Biotech entrepreneur Jim Wicks co-founded DNA detection-based business Primerdesign in 2004 from within the University’s Faculty of Medicine. Starting on a shoestring budget, the company delivered highly profitable accounts from year one, resulting in a multimillion pound turnover and a world-renowned reputation in their field. Following the successful sale of the business, Jim guides key projects and technologies as Strategic Director of the organisation.
“Until I started a business I had no idea what I wanted to do,” says Jim. “I think that’s probably a very common story for entrepreneurs, they don’t necessarily fit into the mainstream and that’s why they want to do something different.”
After completing his Physiology degree at the University of Southampton, Jim completed a PhD in Cellular and Molecular Biology.
“You don’t get to do any real science until your PhD, when you work on experiments that have never been done before,” he explains. “For me, this was a really exciting time.” After finishing his PhD, Jim worked for a US contract research organisation based in Southampton which organised clinical trials. He soon realised that this wasn’t the career for him and, after some soul searching, decided that he wanted control of his own destiny by starting his own business.
Colleague Rob Powell, an expert in Polymerase Chain Reaction (PCR) technology, was about to start up from within the University and Jim jumped at the chance to work with his friend to get the company off the ground. “We started our business with only £30,000, which meant we really needed to focus on offering a high-quality service to our customers and on making a profit,” he explains.
“We were lucky enough to be able to use a small amount of lab space at the University and, paying ourselves very little, we built our own website and designed our first product,” he says. Jim and Rob approached researchers from many universities who had an interest in PCR technology and persuaded them to buy enough of the product to help the business to make a small profit in its first year, which they then reinvested. “We repeated the reinvestment process over the next 15 years, which meant that we never needed to take any further investment as a business, enabling the business to grow organically,” he explains.
In 2009, the company developed the world’s first H1N1 swine flu detection kit and in 2013 it developed the first H7N9 bird flu detection kit for use on humans in response to the 2013 Chinese outbreak. “In 2013, we also developed a test for identifying which species of meat was in food in response to the horsemeat scandal and are now the UK’s leading supplier of horse meat testing kits,” he explains.
Last year, the company grew by 25%, delivering profits at around 33%. “I think the greatest achievement to date is how much we have grown from so little,” he explains. “£30,000 is a drop in the ocean compared to most technology companies and the fact that we have been profitable since the beginning has been built into the DNA of our business.”
Jim places an enormous value on a positive working environment and was determined to make Primerdesign a great place to work. “What I like best about being an entrepreneur is having the opportunity to shape and define the culture of a business,” he says.
“What makes university startups unique is the cutting-edge nature of their technologies,” he adds. “You have a unique environment full of ideas, the challenge is to take them and knock them into something sensible that looks and feels like a business. Quite often those creative and technical skills don’t go alongside the entrepreneurial skills, so I think something Future Worlds can do is bring those talents together to turn ideas into real businesses.”

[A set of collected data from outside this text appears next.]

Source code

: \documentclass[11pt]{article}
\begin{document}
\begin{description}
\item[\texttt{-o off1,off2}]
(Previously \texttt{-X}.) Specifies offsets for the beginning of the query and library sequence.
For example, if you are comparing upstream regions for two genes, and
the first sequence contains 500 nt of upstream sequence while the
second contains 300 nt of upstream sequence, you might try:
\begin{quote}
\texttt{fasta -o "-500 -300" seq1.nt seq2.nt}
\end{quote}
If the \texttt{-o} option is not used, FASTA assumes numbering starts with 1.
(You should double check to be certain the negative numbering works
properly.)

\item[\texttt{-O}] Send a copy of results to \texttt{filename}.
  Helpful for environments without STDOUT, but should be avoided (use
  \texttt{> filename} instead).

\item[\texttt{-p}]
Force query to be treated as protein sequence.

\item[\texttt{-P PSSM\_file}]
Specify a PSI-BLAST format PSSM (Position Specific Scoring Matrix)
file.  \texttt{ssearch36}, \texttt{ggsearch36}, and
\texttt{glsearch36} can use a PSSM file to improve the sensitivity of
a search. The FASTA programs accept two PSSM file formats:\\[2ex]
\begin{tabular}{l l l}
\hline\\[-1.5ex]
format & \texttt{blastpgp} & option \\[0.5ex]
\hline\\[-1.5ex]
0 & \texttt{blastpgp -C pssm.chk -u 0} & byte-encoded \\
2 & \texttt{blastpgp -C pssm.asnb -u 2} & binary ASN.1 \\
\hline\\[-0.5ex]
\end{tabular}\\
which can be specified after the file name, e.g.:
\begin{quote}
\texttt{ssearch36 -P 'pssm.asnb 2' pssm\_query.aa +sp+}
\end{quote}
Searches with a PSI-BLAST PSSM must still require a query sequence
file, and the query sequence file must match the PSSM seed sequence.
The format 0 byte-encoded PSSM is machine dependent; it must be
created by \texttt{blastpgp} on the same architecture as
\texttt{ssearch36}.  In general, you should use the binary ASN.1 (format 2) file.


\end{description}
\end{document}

“I’ve taken something that I learnt whilst at university and turned it into a business, so as a Future Worlds mentor I am interested in sharing my experience to support startups and researchers at the beginning of their journey,” Jim says. You can get in touch with Jim using the contact form on this page.
In ten years’ time Jim hopes that he will still be heavily involved in small businesses. “My favourite part of a business is those early years in the startup phase,” he says. “I want to start several more businesses and see lots of other people have the really fulfilling experience of growing something from nothing.” Jim advises any student leaving university, “if you know what you want to do career-wise, go for it, but if you don’t, why don’t you start a business? It’s the most fun you can have, the worst that could happen is you could fail – but you might succeed!”